七海は大人オブ大人とか、紳士とか、常識人とか言われてるし、確かに私も彼は大人だなと思っていた。しかも『事実に即し己を律する』とか言ってなかった?どの口が言ってんの?付き合ってないっていう事実に即せてないし、律せてない。キスしたかったからって、それ恋人にするやつだから。何度も言うけど、私は七海とは付き合ってないし、そういう目で見た事も一度もない。確かに良い男だとは思う。日本人離れした顔は言わずもがな、その素晴らしい体つきに丁寧な応対、嘘をつかない実直さ。男としては申し分ないと思う。知り合いでなければワンナイトしたいくらいの男だ。しかし、彼は私の後輩だ。何なら硝子の飲み友達だし、同じ呪術界を生きる同僚だ。面倒臭い事が大嫌いな私が、社内恋愛など考えるはずも無いのだ。
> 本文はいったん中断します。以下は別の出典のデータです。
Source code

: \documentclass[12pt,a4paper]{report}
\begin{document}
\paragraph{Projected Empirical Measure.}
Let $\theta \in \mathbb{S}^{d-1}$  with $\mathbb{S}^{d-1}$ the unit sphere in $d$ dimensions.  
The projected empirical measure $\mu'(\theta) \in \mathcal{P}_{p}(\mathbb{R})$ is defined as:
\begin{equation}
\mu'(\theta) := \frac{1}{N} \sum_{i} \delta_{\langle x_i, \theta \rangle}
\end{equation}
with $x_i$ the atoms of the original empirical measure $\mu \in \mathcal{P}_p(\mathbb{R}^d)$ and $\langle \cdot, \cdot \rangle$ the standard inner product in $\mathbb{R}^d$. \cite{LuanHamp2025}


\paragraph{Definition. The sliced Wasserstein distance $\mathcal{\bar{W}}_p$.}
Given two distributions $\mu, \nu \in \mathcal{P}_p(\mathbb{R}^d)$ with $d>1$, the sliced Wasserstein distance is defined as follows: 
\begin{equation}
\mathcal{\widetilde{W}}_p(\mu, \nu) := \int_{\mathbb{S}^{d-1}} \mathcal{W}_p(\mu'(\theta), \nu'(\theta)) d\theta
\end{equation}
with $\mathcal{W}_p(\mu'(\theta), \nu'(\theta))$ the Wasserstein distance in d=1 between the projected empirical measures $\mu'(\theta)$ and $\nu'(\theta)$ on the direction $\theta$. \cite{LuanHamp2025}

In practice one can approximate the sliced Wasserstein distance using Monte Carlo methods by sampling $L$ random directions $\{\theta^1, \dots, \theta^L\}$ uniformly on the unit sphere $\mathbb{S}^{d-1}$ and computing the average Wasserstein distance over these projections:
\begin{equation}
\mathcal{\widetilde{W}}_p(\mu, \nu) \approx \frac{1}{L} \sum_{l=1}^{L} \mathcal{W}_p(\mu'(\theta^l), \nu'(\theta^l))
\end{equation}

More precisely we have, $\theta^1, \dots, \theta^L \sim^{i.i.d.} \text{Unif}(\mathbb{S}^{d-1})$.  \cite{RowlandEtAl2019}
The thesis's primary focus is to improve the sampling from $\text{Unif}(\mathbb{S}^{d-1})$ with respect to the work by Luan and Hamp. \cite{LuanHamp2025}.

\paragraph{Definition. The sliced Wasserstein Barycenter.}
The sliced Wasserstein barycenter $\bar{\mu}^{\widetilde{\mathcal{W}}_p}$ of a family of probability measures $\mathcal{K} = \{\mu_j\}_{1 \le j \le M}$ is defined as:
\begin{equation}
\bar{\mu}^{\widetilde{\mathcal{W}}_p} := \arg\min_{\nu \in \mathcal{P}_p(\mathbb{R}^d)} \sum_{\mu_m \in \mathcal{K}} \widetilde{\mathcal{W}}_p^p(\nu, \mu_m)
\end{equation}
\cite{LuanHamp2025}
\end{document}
「出戻ってから貴女を好きになり、今まで散々アピールしてきました」
お?急に饒舌に話し出した。
「それなのに貴女は全く気づかない。わざとなのかは知りませんが、もう我慢の限界です」
「はぁ……」
「なので、強硬手段に出る事にしました」
「は?何、その方向転換」
「酔った勢いでどうにかしようとしましたが、流石家入さんと飲みに行くだけあって、貴女はザルだ」
「え、今さらっと怖い事言ったよね?」
「ならば、強制的に意識してもらおうかと思いまして」
「え、それなら先に告白すればいいんじゃ……」
「そんなもんじゃ相手にされないと家入さんに言われました」
硝子め……余計な事を。確かに、告白されたくらいなら私もきっとスルーしていただろう。アイツ、後で覚えてろよ。
「ですので、こういう手段に出させてもらいました」
「それはわかったけどさ、私年上だよ?おばさんだよ?」
「貴女がおばさんなら私はおじさんです」
「まぁ……」
「それに、貴女はおばさんと言うには綺麗すぎる」
「き」
その瞬間、ぶわっと顔が赤くなるのが分かった。
「ふふ。家入さんの言う通り、褒められるのは慣れてないようですね」
悪戯っ子のように七海が笑う。何その顔。……悪くない。
「私から見たら、貴女は美しいですよ。鍛えられた肉体も、真っ黒な髪も、楽しそうに笑う顔も、今の照れたその顔も。全部が可愛らしくて、愛おしい」
全身を血液が凄い勢いで駆け巡る。恥ずかしくて心臓が早鐘を打つ。顔だけじゃなくて、全身が真っ赤になっているんじゃないかって位熱い。今すぐこの場から逃げ出したいのに、七海がジリジリと距離を詰めてくる。きっと今逃げ出しても、あの長い腕に掴まれて逃げられない。
「もう諦めて下さい。私からは逃げられない」
妖艶な笑みを浮かべる七海の顔が近づく。両頬には、彼の大きな手が添えられて顔を背ける事は許されない。
「愛してます。私のものになって下さい」
三度柔らかい感触が唇に触れる。でもそれは、先程までとは違い、唇を食むように何度も角度を変えて重ねられる。
「はいと言って下さい。もう私は貴女のものです」
「な、なみ……」
「愛してます。心から」
触れる唇から体温が移る。その感触が心地よくなってしまっている私は、きっともう彼からは逃げられないのだろう。